- **TASK DESCRIPTION**: Find the word "param" below. Copy each line that has it.

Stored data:
———

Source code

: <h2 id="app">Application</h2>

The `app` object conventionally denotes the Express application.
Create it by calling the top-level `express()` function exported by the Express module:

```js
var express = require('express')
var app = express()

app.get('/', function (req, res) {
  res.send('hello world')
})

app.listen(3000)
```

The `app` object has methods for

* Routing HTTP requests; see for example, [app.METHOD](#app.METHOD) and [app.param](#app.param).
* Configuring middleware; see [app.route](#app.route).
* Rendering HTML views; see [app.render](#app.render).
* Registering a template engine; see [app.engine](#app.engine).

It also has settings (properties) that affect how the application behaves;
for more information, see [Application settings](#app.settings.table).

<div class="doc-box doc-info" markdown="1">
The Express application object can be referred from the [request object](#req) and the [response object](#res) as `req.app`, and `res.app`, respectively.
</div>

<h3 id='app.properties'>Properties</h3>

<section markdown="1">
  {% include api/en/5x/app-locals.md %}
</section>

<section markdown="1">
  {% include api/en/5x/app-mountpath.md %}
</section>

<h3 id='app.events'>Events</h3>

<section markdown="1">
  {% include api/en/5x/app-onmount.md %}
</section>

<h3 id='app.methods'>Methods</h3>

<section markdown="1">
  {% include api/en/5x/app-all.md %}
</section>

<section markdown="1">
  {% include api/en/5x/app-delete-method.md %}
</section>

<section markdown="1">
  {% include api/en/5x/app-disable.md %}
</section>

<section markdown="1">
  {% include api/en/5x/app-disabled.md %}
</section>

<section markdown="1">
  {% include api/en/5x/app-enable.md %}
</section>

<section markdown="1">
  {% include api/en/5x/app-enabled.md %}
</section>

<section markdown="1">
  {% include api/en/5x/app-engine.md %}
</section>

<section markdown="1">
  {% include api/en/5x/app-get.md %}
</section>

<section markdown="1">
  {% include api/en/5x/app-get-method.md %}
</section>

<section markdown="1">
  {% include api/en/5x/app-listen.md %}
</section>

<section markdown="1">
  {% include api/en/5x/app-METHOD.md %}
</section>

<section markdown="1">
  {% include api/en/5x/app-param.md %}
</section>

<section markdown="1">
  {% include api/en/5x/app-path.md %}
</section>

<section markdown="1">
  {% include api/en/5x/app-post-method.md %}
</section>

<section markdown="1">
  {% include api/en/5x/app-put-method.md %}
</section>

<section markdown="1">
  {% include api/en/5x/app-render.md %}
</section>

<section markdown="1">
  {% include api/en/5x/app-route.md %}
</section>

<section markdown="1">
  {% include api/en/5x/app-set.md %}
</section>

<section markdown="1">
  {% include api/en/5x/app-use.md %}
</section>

———

- **EXERCISE RESPONSE**:
* Routing HTTP requests; see for example, [app.METHOD](#app.METHOD) and [app.param](#app.param).
  {% include api/en/5x/app-param.md %}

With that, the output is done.